Most of the supply of cryolite comes from Greenland, where it occurs in veins running through gneiss rocks. Glass-makers use it and pay good prices for it. Lately makers of aluminum also buy it, as it contains 13 per cent. of that metal.
A new aluminum-bearing mineral, discovered in New Mexico and in Ohio, is called native alum. It gives 50.16 per cent. alumina, and may be treated by solution in warm water, filtration, evaporation and roasting. No estimate has yet been made of the amount available.
As bauxite promises to be in greater demand in the future than in the present, owing to the ever-increasing demand for aluminum, the prospector will do well to make himself thoroughly familiar with its appearance. It is creamy white when free from iron, and the grains are like little peas, or pisolitic. It contains water, aluminum, silica, and generally iron. The French beds near the town of Baux are 30 miles long and 40 feet thick. In the United States, beds have been found in Alabama, Georgia and Arkansas. The Georgia beds are turning out three-fifths of the bauxite produced in America. The ore is in beds and pockets, and enough has been prospected to assure a supply for some years to come, unless the demand should grow very decidedly, in which case a scarcity might soon be felt. The American ore is easier to work than the French, and manufacturers prefer it to any they can import, even though the cost is higher and the percentage of aluminum smaller. The Arkansas deposits are as thick as the French, and only 300 feet above the level of the tide. Imported bauxite cost $5 to $7 a ton in New York City. American ore costs $5 to $12 a long ton. Best selected Georgia brings $10.
Should the deposits of bauxite give out, the manufacturers of aluminum would probably fall back on cryolite. At Tvigtuk, on the west coast of Greenland, it exists, as a very heavy vein, in gneiss. It is semitransparent, and snow-white. Impurities may stain it yellow or red or even black. Its specific gravity is 2.95, and its hardness 2.5 to 3. It is fusible in the flame of a candle, and yields hydrofluoric acid if treated with sulphuric acid. It is still used for making soda and aluminum salts, and an imitation porcelain. It is also in general use as a flux.
Amber. This is a fossil resin, or gum, and may often be found in lignite beds. Recent discoveries have been made on the coast of British Columbia that are expected to supply the world. All pipe-smokers know it.

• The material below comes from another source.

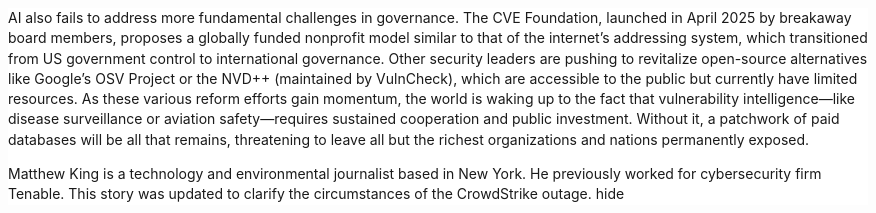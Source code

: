 
AI also fails to address more fundamental challenges in governance. The CVE Foundation, launched in April 2025 by breakaway board members, proposes a globally funded nonprofit model similar to that of the internet’s addressing system, which transitioned from US government control to international governance. Other security leaders are pushing to revitalize open-source alternatives like Google’s OSV Project or the NVD++ (maintained by VulnCheck), which are accessible to the public but currently have limited resources. As these various reform efforts gain momentum, the world is waking up to the fact that vulnerability intelligence—like disease surveillance or aviation safety—requires sustained cooperation and public investment. Without it, a patchwork of paid databases will be all that remains, threatening to leave all but the richest organizations and nations permanently exposed.

Matthew King is a technology and environmental journalist based in New York. He previously worked for cybersecurity firm Tenable. This story was updated to clarify the circumstances of the CrowdStrike outage.  hide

Antimony. The commercial ore of this metal is the sulphide known as stibnite, or gray antimony. Its composition when pure is 72 per cent. antimony and 28 per cent. sulphur. Hardness is 2; gravity, 4.5; luster, metallic; opaque; gray; cleavage, perfect. Fracture, conchoidal. Texture, granular to massive. The ore tarnishes quickly, is easily melted, or dissolved in hydrochloric acid. The associated minerals are generally the ores of lead, zinc, and carbonate of iron. Baryta may be the gangue or veinstone. Antimony is worth from 10 to 15 cents a pound.
Although antimony occurs in many minerals, the only commercial source is the sulphide, stibnite. Antimony is used as an alloy in type metal, pewter, and babbitt metals. It is injurious to copper, even one-tenth of one per cent. reducing the value of that metal very considerably. The price varies greatly, being now about 10 cents a pound.
The composition of stibnite is:
| Aluminum. | |
| Stibnite, Sb2S3 | 71.8 per cent. |
The production of antimony in this country is not very large. The output of 1899 was but 1,250 tons, valued at $241,250. The ore is worth from $40 to $50 a ton delivered at Staten Island, N.Y.
Apatite suffered in demand when the cheap phosphates of South Carolina were discovered, and these in turn are being ousted from the markets of the world by Thomas slag, an artificial phosphate, and by the easily-mined natural phosphates of Algeria. The price varies with the quality of the rock, from $1.75 to $11 per ton, averaging in 1899, $3.86.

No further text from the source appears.